▶ Your task
Look through the entries below and show every line containing the word "documentclass".

(Data entries)
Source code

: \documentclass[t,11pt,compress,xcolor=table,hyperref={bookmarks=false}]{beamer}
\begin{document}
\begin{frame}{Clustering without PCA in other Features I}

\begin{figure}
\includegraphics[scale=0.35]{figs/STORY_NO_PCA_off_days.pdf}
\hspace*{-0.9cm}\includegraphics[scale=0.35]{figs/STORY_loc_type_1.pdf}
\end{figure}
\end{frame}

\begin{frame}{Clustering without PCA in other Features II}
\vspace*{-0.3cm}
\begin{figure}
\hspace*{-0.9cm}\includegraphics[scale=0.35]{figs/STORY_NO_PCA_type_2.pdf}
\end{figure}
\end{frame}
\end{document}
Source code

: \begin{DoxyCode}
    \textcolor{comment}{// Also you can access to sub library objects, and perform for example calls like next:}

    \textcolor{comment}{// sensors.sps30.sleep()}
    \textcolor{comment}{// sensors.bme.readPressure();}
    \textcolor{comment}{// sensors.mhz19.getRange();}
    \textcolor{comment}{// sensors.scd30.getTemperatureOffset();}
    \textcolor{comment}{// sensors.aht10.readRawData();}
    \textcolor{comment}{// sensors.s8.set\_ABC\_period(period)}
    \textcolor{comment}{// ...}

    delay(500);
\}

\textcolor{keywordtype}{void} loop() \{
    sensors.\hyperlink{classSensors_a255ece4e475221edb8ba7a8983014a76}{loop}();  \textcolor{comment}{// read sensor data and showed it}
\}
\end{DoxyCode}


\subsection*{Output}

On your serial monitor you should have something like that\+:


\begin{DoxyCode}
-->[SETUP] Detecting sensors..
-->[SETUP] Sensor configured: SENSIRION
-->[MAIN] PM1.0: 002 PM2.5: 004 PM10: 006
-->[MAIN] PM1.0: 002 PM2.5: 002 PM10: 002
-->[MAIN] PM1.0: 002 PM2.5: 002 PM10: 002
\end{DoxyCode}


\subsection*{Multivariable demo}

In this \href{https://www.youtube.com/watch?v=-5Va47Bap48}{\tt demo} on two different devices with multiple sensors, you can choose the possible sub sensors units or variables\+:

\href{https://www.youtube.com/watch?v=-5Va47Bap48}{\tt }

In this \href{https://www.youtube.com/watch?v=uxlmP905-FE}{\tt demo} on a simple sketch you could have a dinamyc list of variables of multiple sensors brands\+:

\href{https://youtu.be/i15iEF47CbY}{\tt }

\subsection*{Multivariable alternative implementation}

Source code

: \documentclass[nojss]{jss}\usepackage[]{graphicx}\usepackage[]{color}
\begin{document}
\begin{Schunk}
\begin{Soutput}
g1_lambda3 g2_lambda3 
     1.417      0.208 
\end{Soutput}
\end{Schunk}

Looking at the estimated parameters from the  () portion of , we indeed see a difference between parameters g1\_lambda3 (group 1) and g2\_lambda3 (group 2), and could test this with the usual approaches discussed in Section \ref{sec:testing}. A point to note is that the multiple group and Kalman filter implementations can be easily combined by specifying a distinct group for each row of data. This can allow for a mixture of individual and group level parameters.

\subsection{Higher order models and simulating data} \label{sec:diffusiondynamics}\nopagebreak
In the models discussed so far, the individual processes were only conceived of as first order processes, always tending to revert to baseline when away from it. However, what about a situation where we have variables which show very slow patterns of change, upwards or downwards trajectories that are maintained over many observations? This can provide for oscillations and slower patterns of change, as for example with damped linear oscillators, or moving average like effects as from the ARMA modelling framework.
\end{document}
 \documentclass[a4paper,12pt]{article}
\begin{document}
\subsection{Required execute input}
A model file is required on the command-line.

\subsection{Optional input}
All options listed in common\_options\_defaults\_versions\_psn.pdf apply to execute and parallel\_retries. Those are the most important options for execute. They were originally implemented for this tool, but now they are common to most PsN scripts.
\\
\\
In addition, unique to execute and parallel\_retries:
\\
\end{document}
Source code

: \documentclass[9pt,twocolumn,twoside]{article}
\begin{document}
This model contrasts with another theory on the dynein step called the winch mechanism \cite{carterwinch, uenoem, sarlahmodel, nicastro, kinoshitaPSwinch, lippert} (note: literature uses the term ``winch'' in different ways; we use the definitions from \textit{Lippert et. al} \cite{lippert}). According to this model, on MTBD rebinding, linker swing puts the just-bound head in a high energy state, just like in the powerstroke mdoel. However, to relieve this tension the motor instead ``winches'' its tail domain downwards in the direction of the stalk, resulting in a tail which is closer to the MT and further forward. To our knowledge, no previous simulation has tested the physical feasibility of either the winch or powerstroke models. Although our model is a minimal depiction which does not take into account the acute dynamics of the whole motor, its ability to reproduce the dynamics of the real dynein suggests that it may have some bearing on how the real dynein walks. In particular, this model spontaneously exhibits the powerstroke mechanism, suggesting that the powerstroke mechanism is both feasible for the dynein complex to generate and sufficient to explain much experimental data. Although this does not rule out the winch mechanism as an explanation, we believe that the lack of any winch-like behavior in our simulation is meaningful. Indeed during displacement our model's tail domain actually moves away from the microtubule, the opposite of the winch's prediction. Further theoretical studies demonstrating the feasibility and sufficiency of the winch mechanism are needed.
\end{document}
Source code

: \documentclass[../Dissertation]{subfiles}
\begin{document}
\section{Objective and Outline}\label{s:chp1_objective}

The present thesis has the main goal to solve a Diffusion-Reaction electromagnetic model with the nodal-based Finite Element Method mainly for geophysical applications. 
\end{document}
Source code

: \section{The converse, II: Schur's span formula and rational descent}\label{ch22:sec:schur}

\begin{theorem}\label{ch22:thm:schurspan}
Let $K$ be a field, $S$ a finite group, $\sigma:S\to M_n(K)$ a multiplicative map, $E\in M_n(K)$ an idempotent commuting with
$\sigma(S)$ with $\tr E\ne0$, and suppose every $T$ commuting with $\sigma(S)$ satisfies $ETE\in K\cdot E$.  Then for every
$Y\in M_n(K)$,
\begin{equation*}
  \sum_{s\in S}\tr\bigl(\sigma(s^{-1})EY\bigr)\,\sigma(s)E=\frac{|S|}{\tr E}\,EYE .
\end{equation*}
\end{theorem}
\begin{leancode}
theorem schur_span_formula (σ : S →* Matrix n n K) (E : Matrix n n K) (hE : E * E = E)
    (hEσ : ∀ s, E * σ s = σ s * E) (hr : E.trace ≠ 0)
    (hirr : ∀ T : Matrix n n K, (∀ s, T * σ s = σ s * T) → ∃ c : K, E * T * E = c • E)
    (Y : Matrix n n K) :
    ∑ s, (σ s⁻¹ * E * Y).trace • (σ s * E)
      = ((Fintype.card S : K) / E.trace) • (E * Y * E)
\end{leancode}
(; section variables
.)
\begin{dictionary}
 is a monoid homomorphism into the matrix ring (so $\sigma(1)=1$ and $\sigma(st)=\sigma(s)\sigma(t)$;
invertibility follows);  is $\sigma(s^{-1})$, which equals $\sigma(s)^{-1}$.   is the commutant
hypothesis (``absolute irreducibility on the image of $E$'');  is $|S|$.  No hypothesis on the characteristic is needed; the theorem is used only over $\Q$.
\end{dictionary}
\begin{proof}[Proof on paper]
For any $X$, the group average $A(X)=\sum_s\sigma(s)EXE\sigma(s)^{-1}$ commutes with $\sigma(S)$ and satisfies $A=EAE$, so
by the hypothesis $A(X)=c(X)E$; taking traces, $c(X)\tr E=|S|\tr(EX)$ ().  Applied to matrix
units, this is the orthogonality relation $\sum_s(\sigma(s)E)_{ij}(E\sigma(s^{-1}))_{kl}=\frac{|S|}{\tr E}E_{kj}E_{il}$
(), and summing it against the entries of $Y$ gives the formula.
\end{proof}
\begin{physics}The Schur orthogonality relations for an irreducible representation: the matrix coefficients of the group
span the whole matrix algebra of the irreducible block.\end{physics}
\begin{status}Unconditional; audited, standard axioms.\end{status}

▶ Result
: \documentclass[t,11pt,compress,xcolor=table,hyperref={bookmarks=false}]{beamer}
: \documentclass[nojss]{jss}\usepackage[]{graphicx}\usepackage[]{color}
 \documentclass[a4paper,12pt]{article}
: \documentclass[9pt,twocolumn,twoside]{article}
: \documentclass[../Dissertation]{subfiles}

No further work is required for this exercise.